Dalam konteks global, ketidaksiapan ini membuat Indonesia rentan terhadap tekanan ekonomi dan politik dari kekuatan asing. Refleksi atas perjuangan Ki Hadjar Dewantara mengingatkan bahwa pendidikan harus kembali ke akarnya: membentuk manusia yang tidak hanya pandai, tetapi juga bijak. Hanya dengan pendidikan yang bermakna, politik Indonesia dapat berdiri tegak, merajut asa bangsa di tengah pusaran global.
Untuk mewujudkan politik yang berpijar pada pendidikan, langkah konkret diperlukan. Pertama, pendidikan harus diarahkan untuk membangun kesadaran kritis terhadap isu global, termasuk perdagangan internasional. Kurikulum yang mengintegrasikan pemahaman tentang ekonomi dunia, sejarah perdagangan, dan etika global perlu diperkuat.
Kedua, pendidikan politik harus diperluas, tidak hanya untuk elit, tetapi juga untuk masyarakat luas, sehingga mereka mampu memahami hak dan tanggung jawab sebagai warga negara. Ketiga, semangat Taman Siswa harus dihidupkan kembali melalui pendidikan yang berbasis budaya dan kearifan lokal, namun tetap berwawasan global. Langkah-langkah ini akan memungkinkan Indonesia melahirkan generasi yang siap menghadapi badai global tanpa kehilangan jati dirinya.

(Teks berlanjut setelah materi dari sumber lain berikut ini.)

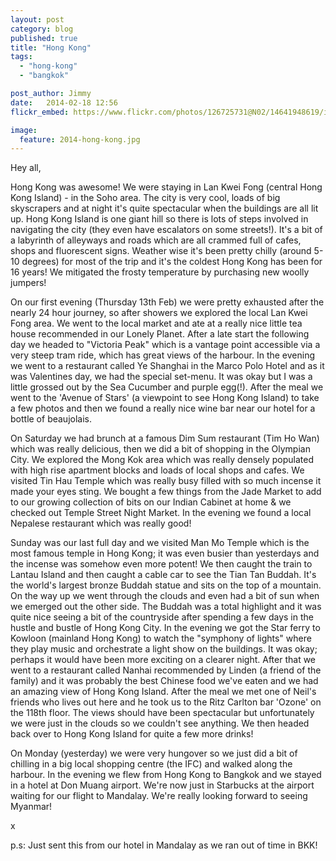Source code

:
 ```yaml
---
layout: post
category: blog
published: true
title: "Hong Kong"
tags: 
  - "hong-kong"
  - "bangkok"

post_author: Jimmy
date:   2014-02-18 12:56
flickr_embed: https://www.flickr.com/photos/126725731@N02/14641948619/in/set-72157646176951254/player/

image:
  feature: 2014-hong-kong.jpg
---
```

Hey all,

Hong Kong was awesome! We were staying in Lan Kwei Fong (central Hong Kong Island) - in the Soho area. The city is very cool, loads of big skyscrapers and at night it's quite spectacular when the buildings are all lit up. Hong Kong Island is one giant hill so there is lots of steps involved in navigating the city (they even have escalators on some streets!). It's a bit of a labyrinth of alleyways and roads which are all crammed full of cafes, shops and fluorescent signs. Weather wise it's been pretty chilly (around 5-10 degrees) for most of the trip and it's the coldest Hong Kong has been for 16 years! We mitigated the frosty temperature by purchasing new woolly jumpers!

On our first evening (Thursday 13th Feb) we were pretty exhausted after the nearly 24 hour journey, so after showers we explored the local Lan Kwei Fong area. We went to the local market and ate at a really nice little tea house recommended in our Lonely Planet. After a late start the following day we headed to "Victoria Peak" which is a vantage point accessible via a very steep tram ride, which has great views of the harbour. In the evening we went to a restaurant called Ye Shanghai in the Marco Polo Hotel and as it was Valentines day, we had the special set-menu. It was okay but I was a little grossed out by the Sea Cucumber and purple egg(!). After the meal we went to the 'Avenue of Stars' (a viewpoint to see Hong Kong Island) to take a few photos and then we found a really nice wine bar near our hotel for a bottle of beaujolais.

On Saturday we had brunch at a famous Dim Sum restaurant (Tim Ho Wan) which was really delicious, then we did a bit of shopping in the Olympian City. We explored the Mong Kok area which was really densely populated with high rise apartment blocks and loads of local shops and cafes. We visited Tin Hau Temple which was really busy filled with so much incense it made your eyes sting. We bought a few things from the Jade Market to add to our growing collection of bits on our Indian Cabinet at home & we checked out Temple Street Night Market. In the evening we found a local Nepalese restaurant which was really good!

Sunday was our last full day and we visited Man Mo Temple which is the most famous temple in Hong Kong; it was even busier than yesterdays and the incense was somehow even more potent! We then caught the train to Lantau Island and then caught a cable car to see the Tian Tan Buddah. It's the world's largest bronze Buddah statue and sits on the top of a mountain. On the way up we went through the clouds and even had a bit of sun when we emerged out the other side. The Buddah was a total highlight and it was quite nice seeing a bit of the countryside after spending a few days in the hustle and bustle of Hong Kong City. In the evening we got the Star ferry to Kowloon (mainland Hong Kong) to watch the "symphony of lights" where they play music and orchestrate a light show on the buildings. It was okay; perhaps it would have been more exciting on a clearer night. After that we went to a restaurant called Nanhai recommended by Linden (a friend of the family) and it was probably the best Chinese food we've eaten and we had an amazing view of Hong Kong Island. After the meal we met one of Neil's friends who lives out here and he took us to the Ritz Carlton bar 'Ozone' on the 118th floor. The views should have been spectacular but unfortunately we were just in the clouds so we couldn't see anything. We then headed back over to Hong Kong Island for quite a few more drinks!

On Monday (yesterday) we were very hungover so we just did a bit of chilling in a big local shopping centre (the IFC) and walked along the harbour. In the evening we flew from Hong Kong to Bangkok and we stayed in a hotel at Don Muang airport. We're now just in Starbucks at the airport waiting for our flight to Mandalay. We're really looking forward to seeing Myanmar!

x

p.s: Just sent this from our hotel in Mandalay as we ran out of time in BKK!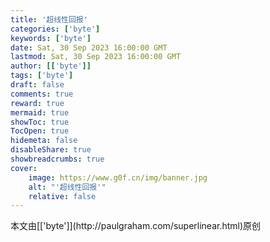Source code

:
 ```yaml
---
title: '超线性回报'
categories: ['byte']
keywords: ['byte']
date: Sat, 30 Sep 2023 16:00:00 GMT
lastmod: Sat, 30 Sep 2023 16:00:00 GMT
author: [['byte']]
tags: ['byte']
draft: false 
comments: true
reward: true 
mermaid: true 
showToc: true 
TocOpen: true 
hidemeta: false 
disableShare: true 
showbreadcrumbs: true 
cover:
    image: https://www.g0f.cn/img/banner.jpg
    alt: "'超线性回报'"
    relative: false
---
```


<div>

</div>

<div>
本文由[['byte']](http://paulgraham.com/superlinear.html)原创
</div>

Suluh perjuangan Ki Hadjar Dewantara tetap menyala, mengajak kita untuk merenungi dan bertindak. Politik yang kuat tidak lahir dari kekuasaan semata, tetapi dari pendidikan yang mencerahkan. Di tengah badai global, seperti isu perdagangan yang mengguncang dunia, Indonesia memiliki peluang untuk bangkit sebagai bangsa yang bijaksana dan tangguh.
Dengan menjadikan pendidikan sebagai fondasi politik, sebagaimana diwariskan oleh Ki Hadjar Dewantara, asa bangsa dapat dirajut menuju masa depan yang adil dan sejahtera. Semoga semangat suluh Nusantara terus membimbing, mengantarkan Indonesia menuju panggung dunia dengan kepala tegak dan hati yang merdeka.